一束陽光透過窗戶,明亮地灑進屋子裏,灑在了霽華的臉上。他下意識地側了個身,隻覺得周身有些異樣,他驀地睜開雙眼,發現自己正舒舒服服地躺在一張床榻上,頭發也梳得整齊上,還換了身幹淨的衣裳……愣了片刻後,他驚訝地跳下床,對著窗邊的一方銅鏡,仔細一瞧,胡子也刮幹淨了,臉也洗幹淨了。
他摸著自己的下巴,腦袋裏滿是疑問:難道我這是在做夢?
“霽華大哥,你醒了。”正詫異著,忽然身後傳來一個聲音,一個他又愛又怕的聲音。
霽頓時怔住,呆愣在原地,卻是遲遲不敢轉身回頭,他心裏頭七上八下的,她一定看到了自己的窘迫與狼狽,可是他除了這麽做,還能怎麽做。如今的他就是廢人一個,可是,即便如此,他也不需要任何人的同情。
此情此景於他來說,比惡夢還要可怕。
“霽華大哥,我給您端來了粥,您多少喝點兒,這樣心裏頭會舒服些。”說著,管瑤清便把粥放在了桌案上,拿過一旁掛著的外衫輕輕走過去,披在了他的肩頭。可誰知,她剛碰到他,他便像是被什麽東西刺了一下似的,忙退開一步,並抖落了他身上的衣衫,“霽華大哥,你,你怎麽了?”
“我不要你關心,我也不需要你的同情,你走,你走吧。
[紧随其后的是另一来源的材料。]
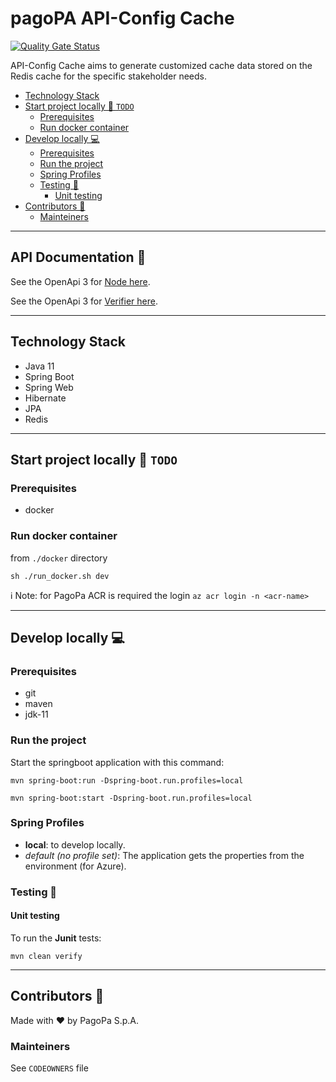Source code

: # pagoPA API-Config Cache

[![Quality Gate Status](https://sonarcloud.io/api/project_badges/measure?project=pagopa_pagopa-api-config-cache&metric=alert_status)](https://sonarcloud.io/summary/new_code?id=pagopa_pagopa-api-config-cache)

API-Config Cache aims to generate customized cache data stored on the Redis cache for the specific stakeholder needs.

- [Technology Stack](#technology-stack)
- [Start project locally 🚀 `TODO`](#start-project-locally-----todo-)
    * [Prerequisites](#prerequisites)
    * [Run docker container](#run-docker-container)
- [Develop locally 💻](#develop-locally---)
    * [Prerequisites](#prerequisites-1)
    * [Run the project](#run-the-project)
    * [Spring Profiles](#spring-profiles)
    * [Testing 🧪](#testing---)
        + [Unit testing](#unit-testing)
- [Contributors 👥](#contributors---)
    * [Mainteiners](#mainteiners)

---

## API Documentation 📖

See the OpenApi 3 for [Node here](https://editor.swagger.io/?url=https://raw.githubusercontent.com/pagopa/pagopa-api-config-cache/main/openapi/openapi_nodev1.json).

See the OpenApi 3 for [Verifier here](https://editor.swagger.io/?url=https://raw.githubusercontent.com/pagopa/pagopa-api-config-cache/main/openapi/openapi_verifier.json).

---

## Technology Stack

- Java 11
- Spring Boot
- Spring Web
- Hibernate
- JPA
- Redis

---

## Start project locally 🚀 `TODO`

### Prerequisites

- docker 

### Run docker container

from `./docker` directory

`sh ./run_docker.sh dev`

ℹ️ Note: for PagoPa ACR is required the login `az acr login -n <acr-name>`

---

## Develop locally 💻

### Prerequisites

- git
- maven
- jdk-11

### Run the project

Start the springboot application with this command:

`mvn spring-boot:run -Dspring-boot.run.profiles=local`

`mvn spring-boot:start -Dspring-boot.run.profiles=local`

### Spring Profiles

- **local**: to develop locally.
- _default (no profile set)_: The application gets the properties from the environment (for Azure).

### Testing 🧪

#### Unit testing

To run the **Junit** tests:

`mvn clean verify`

---

## Contributors 👥

Made with ❤️ by PagoPa S.p.A.

### Mainteiners

See `CODEOWNERS` file
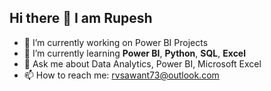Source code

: ## Hi there 👋 I am Rupesh
- 🔭 I’m currently working on Power BI Projects
- 🌱 I’m currently learning **Power BI**, **Python**, **SQL**, **Excel** 
- 💬 Ask me about Data Analytics, Power BI, Microsoft Excel
- 📫 How to reach me: rvsawant73@outlook.com

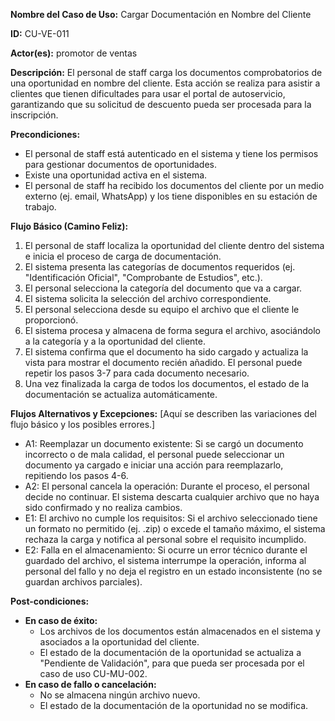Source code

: **Nombre del Caso de Uso:** Cargar Documentación en Nombre del Cliente

**ID:** CU-VE-011

**Actor(es):** promotor de ventas

**Descripción:** El personal de staff carga los documentos comprobatorios de una oportunidad en nombre del cliente. Esta acción se realiza para asistir a clientes que tienen dificultades para usar el portal de autoservicio, garantizando que su solicitud de descuento pueda ser procesada para la inscripción.

**Precondiciones:**

* El personal de staff está autenticado en el sistema y tiene los permisos para gestionar documentos de oportunidades.
* Existe una oportunidad activa en el sistema.
* El personal de staff ha recibido los documentos del cliente por un medio externo (ej. email, WhatsApp) y los tiene disponibles en su estación de trabajo.

**Flujo Básico (Camino Feliz):**

1. El personal de staff localiza la oportunidad del cliente dentro del sistema e inicia el proceso de carga de documentación.
2. El sistema presenta las categorías de documentos requeridos (ej. "Identificación Oficial", "Comprobante de Estudios", etc.).
3. El personal selecciona la categoría del documento que va a cargar.
4. El sistema solicita la selección del archivo correspondiente.
5. El personal selecciona desde su equipo el archivo que el cliente le proporcionó.
6. El sistema procesa y almacena de forma segura el archivo, asociándolo a la categoría y a la oportunidad del cliente.
7. El sistema confirma que el documento ha sido cargado y actualiza la vista para mostrar el documento recién añadido. El personal puede repetir los pasos 3-7 para cada documento necesario.
8. Una vez finalizada la carga de todos los documentos, el estado de la documentación se actualiza automáticamente.

**Flujos Alternativos y Excepciones:** [Aquí se describen las variaciones del flujo básico y los posibles errores.]

* A1: Reemplazar un documento existente: Si se cargó un documento incorrecto o de mala calidad, el personal puede seleccionar un documento ya cargado e iniciar una acción para reemplazarlo, repitiendo los pasos 4-6.
* A2: El personal cancela la operación: Durante el proceso, el personal decide no continuar. El sistema descarta cualquier archivo que no haya sido confirmado y no realiza cambios.
* E1: El archivo no cumple los requisitos: Si el archivo seleccionado tiene un formato no permitido (ej. .zip) o excede el tamaño máximo, el sistema rechaza la carga y notifica al personal sobre el requisito incumplido.
* E2: Falla en el almacenamiento: Si ocurre un error técnico durante el guardado del archivo, el sistema interrumpe la operación, informa al personal del fallo y no deja el registro en un estado inconsistente (no se guardan archivos parciales).

**Post-condiciones:**

* **En caso de éxito:**
  + Los archivos de los documentos están almacenados en el sistema y asociados a la oportunidad del cliente.
  + El estado de la documentación de la oportunidad se actualiza a "Pendiente de Validación", para que pueda ser procesada por el caso de uso CU-MU-002.
* **En caso de fallo o cancelación:**
  + No se almacena ningún archivo nuevo.
  + El estado de la documentación de la oportunidad no se modifica.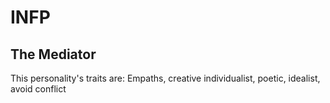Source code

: # INFP

## The Mediator

This personality's traits are:
 Empaths, creative individualist, poetic, idealist, avoid conflict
”霽華突然大怒道。
“霽華大哥,你,你怎麽會這麽說,又怎麽會這樣想呢?我關心你是應該的啊,我們兄弟姐妹之間,從小到大不一直都是互相關心的嗎?又怎麽會談得上同情呢?”管瑤清實在不明白他為什麽會這麽說,麵對這樣的她,她腦袋裏有一千一萬個疑問,卻不知該從何說起,“霽華大哥,你究竟怎麽了?為什麽變成成這樣?”
“不關你的事,我不需要任何人的關心,”說著,他便徑直走到房門口,拉開了門,“不要來找我,讓我自生自滅吧。”